YOUR ASSIGNMENT: Only the lines below starting at the one that contains "Timothy - We" and ending at the one that contains "we could also" are to be reproduced, exactly and with both ends kept.

(Collected data)

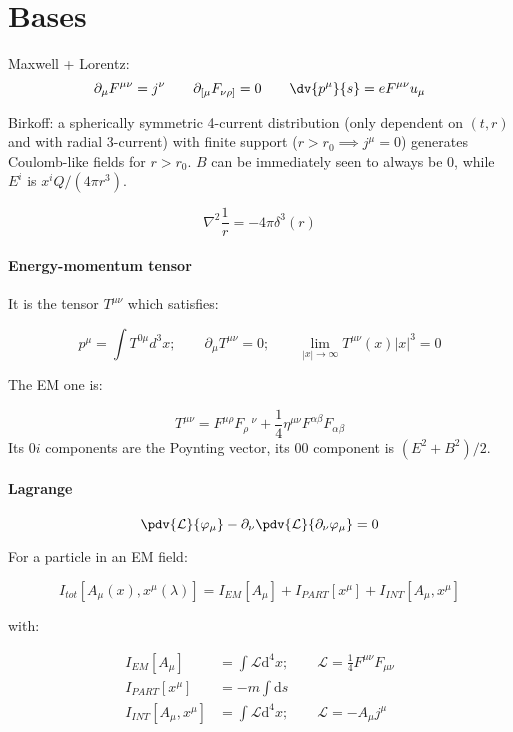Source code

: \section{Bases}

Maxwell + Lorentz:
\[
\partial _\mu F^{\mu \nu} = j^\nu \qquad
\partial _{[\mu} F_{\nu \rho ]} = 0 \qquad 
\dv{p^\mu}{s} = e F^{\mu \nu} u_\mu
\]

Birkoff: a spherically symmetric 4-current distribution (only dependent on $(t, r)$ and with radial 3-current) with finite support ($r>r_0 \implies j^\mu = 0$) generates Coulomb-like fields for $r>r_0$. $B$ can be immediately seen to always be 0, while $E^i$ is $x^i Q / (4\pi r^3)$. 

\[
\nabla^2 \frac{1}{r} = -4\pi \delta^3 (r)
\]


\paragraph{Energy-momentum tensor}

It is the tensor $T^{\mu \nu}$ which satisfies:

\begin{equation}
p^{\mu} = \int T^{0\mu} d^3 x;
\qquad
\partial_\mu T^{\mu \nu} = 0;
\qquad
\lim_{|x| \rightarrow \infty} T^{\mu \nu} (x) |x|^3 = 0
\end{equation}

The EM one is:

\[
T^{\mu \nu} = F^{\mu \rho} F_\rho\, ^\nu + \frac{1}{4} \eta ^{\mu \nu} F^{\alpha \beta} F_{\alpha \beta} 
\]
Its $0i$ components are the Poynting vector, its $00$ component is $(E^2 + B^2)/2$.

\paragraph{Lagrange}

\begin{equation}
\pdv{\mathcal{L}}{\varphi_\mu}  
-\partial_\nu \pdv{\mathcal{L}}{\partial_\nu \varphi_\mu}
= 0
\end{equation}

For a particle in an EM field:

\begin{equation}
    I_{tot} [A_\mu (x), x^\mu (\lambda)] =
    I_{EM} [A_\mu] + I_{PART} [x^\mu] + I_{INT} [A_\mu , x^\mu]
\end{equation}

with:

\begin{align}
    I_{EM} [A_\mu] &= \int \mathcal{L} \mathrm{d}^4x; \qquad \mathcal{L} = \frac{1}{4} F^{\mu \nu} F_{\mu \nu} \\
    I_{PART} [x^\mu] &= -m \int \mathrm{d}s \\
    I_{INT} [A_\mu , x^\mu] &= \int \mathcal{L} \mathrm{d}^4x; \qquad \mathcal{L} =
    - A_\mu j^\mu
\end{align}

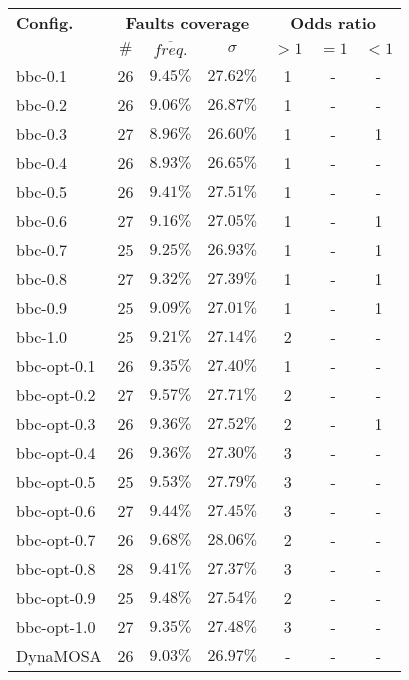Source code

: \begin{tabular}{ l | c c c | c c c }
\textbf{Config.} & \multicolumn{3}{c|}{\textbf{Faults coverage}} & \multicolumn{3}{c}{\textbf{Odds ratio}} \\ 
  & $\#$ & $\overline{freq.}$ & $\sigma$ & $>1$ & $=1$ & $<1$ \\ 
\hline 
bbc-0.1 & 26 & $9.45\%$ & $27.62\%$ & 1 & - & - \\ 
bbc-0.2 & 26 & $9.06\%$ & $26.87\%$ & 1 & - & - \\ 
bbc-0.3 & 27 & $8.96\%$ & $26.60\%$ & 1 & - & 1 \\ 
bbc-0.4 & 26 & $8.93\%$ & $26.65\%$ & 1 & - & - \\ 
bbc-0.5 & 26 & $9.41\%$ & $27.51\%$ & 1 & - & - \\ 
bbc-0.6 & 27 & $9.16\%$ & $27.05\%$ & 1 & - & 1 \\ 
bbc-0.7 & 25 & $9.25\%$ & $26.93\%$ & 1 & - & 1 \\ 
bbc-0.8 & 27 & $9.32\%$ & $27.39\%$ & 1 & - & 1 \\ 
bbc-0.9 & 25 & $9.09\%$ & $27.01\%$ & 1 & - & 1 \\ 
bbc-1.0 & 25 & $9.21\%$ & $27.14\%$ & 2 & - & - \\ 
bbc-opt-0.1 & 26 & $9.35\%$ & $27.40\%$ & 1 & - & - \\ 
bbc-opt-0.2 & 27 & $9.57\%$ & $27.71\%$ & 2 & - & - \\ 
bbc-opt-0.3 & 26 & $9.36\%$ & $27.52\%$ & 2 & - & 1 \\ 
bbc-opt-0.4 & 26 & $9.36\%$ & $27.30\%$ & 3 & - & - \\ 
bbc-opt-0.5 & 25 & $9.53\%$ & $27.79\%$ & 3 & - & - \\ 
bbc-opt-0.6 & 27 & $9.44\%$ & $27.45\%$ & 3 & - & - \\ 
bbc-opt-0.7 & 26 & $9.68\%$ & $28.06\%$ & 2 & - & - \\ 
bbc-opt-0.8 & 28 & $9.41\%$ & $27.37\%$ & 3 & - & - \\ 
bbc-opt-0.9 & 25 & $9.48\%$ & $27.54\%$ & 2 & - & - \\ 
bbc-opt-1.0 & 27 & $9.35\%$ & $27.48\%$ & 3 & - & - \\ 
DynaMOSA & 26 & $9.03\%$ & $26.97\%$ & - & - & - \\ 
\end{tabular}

==

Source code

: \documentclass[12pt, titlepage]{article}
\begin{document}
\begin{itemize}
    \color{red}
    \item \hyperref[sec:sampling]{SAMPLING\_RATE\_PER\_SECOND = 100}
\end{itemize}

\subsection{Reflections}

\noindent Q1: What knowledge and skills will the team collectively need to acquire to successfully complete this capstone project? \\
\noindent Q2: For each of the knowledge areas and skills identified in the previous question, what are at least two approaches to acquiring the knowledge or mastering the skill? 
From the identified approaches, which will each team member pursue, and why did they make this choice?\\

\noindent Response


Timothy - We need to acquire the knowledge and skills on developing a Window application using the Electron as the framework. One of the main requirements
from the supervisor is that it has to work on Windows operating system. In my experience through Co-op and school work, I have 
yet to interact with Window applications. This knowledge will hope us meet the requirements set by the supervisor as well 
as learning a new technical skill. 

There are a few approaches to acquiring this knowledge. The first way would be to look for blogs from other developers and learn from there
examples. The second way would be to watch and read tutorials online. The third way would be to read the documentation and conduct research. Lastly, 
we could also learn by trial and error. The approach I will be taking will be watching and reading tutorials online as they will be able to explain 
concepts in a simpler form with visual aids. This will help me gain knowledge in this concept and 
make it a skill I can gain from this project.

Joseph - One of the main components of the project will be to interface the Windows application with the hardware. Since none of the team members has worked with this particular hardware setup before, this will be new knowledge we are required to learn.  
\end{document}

--

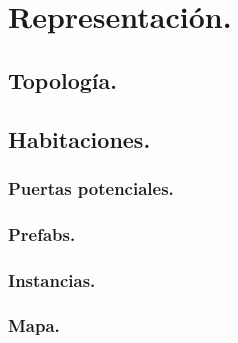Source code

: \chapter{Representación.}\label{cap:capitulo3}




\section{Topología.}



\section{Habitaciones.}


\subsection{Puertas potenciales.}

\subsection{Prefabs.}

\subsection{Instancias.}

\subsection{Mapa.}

WRITTEN SOLUTION:
Timothy - We need to acquire the knowledge and skills on developing a Window application using the Electron as the framework. One of the main requirements
from the supervisor is that it has to work on Windows operating system. In my experience through Co-op and school work, I have 
yet to interact with Window applications. This knowledge will hope us meet the requirements set by the supervisor as well 
as learning a new technical skill. 

There are a few approaches to acquiring this knowledge. The first way would be to look for blogs from other developers and learn from there
examples. The second way would be to watch and read tutorials online. The third way would be to read the documentation and conduct research. Lastly, 
we could also learn by trial and error. The approach I will be taking will be watching and reading tutorials online as they will be able to explain 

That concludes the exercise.